*Aim of the task*. Write out the records below once more, exactly as they stand.

*Record excerpts*.
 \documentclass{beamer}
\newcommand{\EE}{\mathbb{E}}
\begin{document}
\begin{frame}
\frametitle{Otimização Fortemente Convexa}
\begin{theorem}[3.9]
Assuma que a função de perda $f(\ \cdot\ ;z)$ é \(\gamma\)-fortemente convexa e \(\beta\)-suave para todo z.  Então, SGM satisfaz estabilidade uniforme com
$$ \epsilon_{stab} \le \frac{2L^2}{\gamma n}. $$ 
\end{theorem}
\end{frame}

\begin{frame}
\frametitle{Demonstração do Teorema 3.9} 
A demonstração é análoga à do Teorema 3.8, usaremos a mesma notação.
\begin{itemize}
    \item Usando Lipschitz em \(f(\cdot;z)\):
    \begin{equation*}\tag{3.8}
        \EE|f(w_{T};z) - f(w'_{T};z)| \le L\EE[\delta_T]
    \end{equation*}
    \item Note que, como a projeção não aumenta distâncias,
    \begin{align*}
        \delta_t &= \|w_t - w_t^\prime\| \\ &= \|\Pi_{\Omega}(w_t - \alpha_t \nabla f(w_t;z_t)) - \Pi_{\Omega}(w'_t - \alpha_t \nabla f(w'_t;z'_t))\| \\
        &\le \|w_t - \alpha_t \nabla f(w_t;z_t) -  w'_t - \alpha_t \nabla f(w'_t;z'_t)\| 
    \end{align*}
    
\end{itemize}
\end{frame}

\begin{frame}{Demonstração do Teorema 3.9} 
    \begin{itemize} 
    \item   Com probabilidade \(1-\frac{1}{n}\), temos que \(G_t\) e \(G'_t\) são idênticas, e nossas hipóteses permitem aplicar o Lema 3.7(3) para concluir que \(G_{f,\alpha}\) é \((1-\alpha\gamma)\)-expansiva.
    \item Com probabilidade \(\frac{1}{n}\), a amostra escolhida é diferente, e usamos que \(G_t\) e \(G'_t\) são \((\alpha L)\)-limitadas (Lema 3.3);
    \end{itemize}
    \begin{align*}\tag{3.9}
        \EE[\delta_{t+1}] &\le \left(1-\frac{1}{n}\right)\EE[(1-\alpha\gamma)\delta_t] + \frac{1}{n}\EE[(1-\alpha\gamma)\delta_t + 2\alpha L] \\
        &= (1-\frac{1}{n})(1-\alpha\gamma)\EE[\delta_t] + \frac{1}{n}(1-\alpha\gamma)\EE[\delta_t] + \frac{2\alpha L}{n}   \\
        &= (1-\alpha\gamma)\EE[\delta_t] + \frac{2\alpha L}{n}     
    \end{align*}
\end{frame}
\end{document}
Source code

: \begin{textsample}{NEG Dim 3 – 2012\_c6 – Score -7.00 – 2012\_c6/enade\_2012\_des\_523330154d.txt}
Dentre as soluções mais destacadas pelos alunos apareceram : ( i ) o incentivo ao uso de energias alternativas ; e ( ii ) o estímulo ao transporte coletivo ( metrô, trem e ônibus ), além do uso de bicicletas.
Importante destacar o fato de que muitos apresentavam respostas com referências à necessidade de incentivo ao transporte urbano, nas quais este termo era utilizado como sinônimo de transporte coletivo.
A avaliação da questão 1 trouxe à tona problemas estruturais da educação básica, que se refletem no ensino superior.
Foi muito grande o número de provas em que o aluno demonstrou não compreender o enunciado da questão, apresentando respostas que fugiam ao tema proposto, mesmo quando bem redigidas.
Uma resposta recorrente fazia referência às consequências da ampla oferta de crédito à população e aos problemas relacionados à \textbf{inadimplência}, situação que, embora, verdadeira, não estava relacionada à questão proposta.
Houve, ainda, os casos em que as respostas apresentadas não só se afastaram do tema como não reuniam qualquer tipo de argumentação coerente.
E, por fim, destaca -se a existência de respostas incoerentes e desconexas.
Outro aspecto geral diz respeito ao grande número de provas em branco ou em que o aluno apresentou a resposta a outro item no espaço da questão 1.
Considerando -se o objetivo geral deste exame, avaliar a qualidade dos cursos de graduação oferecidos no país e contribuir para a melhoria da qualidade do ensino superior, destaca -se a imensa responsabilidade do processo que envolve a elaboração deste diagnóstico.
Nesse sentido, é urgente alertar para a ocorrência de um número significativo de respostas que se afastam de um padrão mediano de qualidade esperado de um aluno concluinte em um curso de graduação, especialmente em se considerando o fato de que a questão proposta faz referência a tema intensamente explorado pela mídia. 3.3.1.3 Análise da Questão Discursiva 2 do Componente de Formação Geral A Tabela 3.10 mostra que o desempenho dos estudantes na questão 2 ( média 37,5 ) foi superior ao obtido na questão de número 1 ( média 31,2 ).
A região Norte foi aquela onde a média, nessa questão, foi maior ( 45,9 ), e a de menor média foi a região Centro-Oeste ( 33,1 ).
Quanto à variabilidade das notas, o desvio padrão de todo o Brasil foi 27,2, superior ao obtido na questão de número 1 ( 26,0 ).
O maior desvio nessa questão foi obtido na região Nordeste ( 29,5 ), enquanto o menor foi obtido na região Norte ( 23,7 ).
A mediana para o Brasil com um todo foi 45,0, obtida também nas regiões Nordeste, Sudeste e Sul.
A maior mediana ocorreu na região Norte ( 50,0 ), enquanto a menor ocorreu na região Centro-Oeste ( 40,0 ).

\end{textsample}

*Exercise response*.
 \documentclass{beamer}
\newcommand{\EE}{\mathbb{E}}
\begin{document}
\begin{frame}
\frametitle{Otimização Fortemente Convexa}
\begin{theorem}[3.9]
Assuma que a função de perda $f(\ \cdot\ ;z)$ é \(\gamma\)-fortemente convexa e \(\beta\)-suave para todo z.  Então, SGM satisfaz estabilidade uniforme com
$$ \epsilon_{stab} \le \frac{2L^2}{\gamma n}. $$ 
\end{theorem}
\end{frame}

\begin{frame}
\frametitle{Demonstração do Teorema 3.9} 
A demonstração é análoga à do Teorema 3.8, usaremos a mesma notação.
\begin{itemize}
    \item Usando Lipschitz em \(f(\cdot;z)\):
    \begin{equation*}\tag{3.8}
        \EE|f(w_{T};z) - f(w'_{T};z)| \le L\EE[\delta_T]
    \end{equation*}
    \item Note que, como a projeção não aumenta distâncias,
    \begin{align*}
        \delta_t &= \|w_t - w_t^\prime\| \\ &= \|\Pi_{\Omega}(w_t - \alpha_t \nabla f(w_t;z_t)) - \Pi_{\Omega}(w'_t - \alpha_t \nabla f(w'_t;z'_t))\| \\
        &\le \|w_t - \alpha_t \nabla f(w_t;z_t) -  w'_t - \alpha_t \nabla f(w'_t;z'_t)\| 
    \end{align*}
    
\end{itemize}
\end{frame}

\begin{frame}{Demonstração do Teorema 3.9} 
    \begin{itemize} 
    \item   Com probabilidade \(1-\frac{1}{n}\), temos que \(G_t\) e \(G'_t\) são idênticas, e nossas hipóteses permitem aplicar o Lema 3.7(3) para concluir que \(G_{f,\alpha}\) é \((1-\alpha\gamma)\)-expansiva.
    \item Com probabilidade \(\frac{1}{n}\), a amostra escolhida é diferente, e usamos que \(G_t\) e \(G'_t\) são \((\alpha L)\)-limitadas (Lema 3.3);
    \end{itemize}
    \begin{align*}\tag{3.9}
        \EE[\delta_{t+1}] &\le \left(1-\frac{1}{n}\right)\EE[(1-\alpha\gamma)\delta_t] + \frac{1}{n}\EE[(1-\alpha\gamma)\delta_t + 2\alpha L] \\
        &= (1-\frac{1}{n})(1-\alpha\gamma)\EE[\delta_t] + \frac{1}{n}(1-\alpha\gamma)\EE[\delta_t] + \frac{2\alpha L}{n}   \\
        &= (1-\alpha\gamma)\EE[\delta_t] + \frac{2\alpha L}{n}     
    \end{align*}
\end{frame}
\end{document}
Source code

: \begin{textsample}{NEG Dim 3 – 2012\_c6 – Score -7.00 – 2012\_c6/enade\_2012\_des\_523330154d.txt}
Dentre as soluções mais destacadas pelos alunos apareceram : ( i ) o incentivo ao uso de energias alternativas ; e ( ii ) o estímulo ao transporte coletivo ( metrô, trem e ônibus ), além do uso de bicicletas.
Importante destacar o fato de que muitos apresentavam respostas com referências à necessidade de incentivo ao transporte urbano, nas quais este termo era utilizado como sinônimo de transporte coletivo.
A avaliação da questão 1 trouxe à tona problemas estruturais da educação básica, que se refletem no ensino superior.
Foi muito grande o número de provas em que o aluno demonstrou não compreender o enunciado da questão, apresentando respostas que fugiam ao tema proposto, mesmo quando bem redigidas.
Uma resposta recorrente fazia referência às consequências da ampla oferta de crédito à população e aos problemas relacionados à \textbf{inadimplência}, situação que, embora, verdadeira, não estava relacionada à questão proposta.
Houve, ainda, os casos em que as respostas apresentadas não só se afastaram do tema como não reuniam qualquer tipo de argumentação coerente.
E, por fim, destaca -se a existência de respostas incoerentes e desconexas.
Outro aspecto geral diz respeito ao grande número de provas em branco ou em que o aluno apresentou a resposta a outro item no espaço da questão 1.
Considerando -se o objetivo geral deste exame, avaliar a qualidade dos cursos de graduação oferecidos no país e contribuir para a melhoria da qualidade do ensino superior, destaca -se a imensa responsabilidade do processo que envolve a elaboração deste diagnóstico.
Nesse sentido, é urgente alertar para a ocorrência de um número significativo de respostas que se afastam de um padrão mediano de qualidade esperado de um aluno concluinte em um curso de graduação, especialmente em se considerando o fato de que a questão proposta faz referência a tema intensamente explorado pela mídia. 3.3.1.3 Análise da Questão Discursiva 2 do Componente de Formação Geral A Tabela 3.10 mostra que o desempenho dos estudantes na questão 2 ( média 37,5 ) foi superior ao obtido na questão de número 1 ( média 31,2 ).
A região Norte foi aquela onde a média, nessa questão, foi maior ( 45,9 ), e a de menor média foi a região Centro-Oeste ( 33,1 ).
Quanto à variabilidade das notas, o desvio padrão de todo o Brasil foi 27,2, superior ao obtido na questão de número 1 ( 26,0 ).
O maior desvio nessa questão foi obtido na região Nordeste ( 29,5 ), enquanto o menor foi obtido na região Norte ( 23,7 ).
A mediana para o Brasil com um todo foi 45,0, obtida também nas regiões Nordeste, Sudeste e Sul.
A maior mediana ocorreu na região Norte ( 50,0 ), enquanto a menor ocorreu na região Centro-Oeste ( 40,0 ).

\end{textsample}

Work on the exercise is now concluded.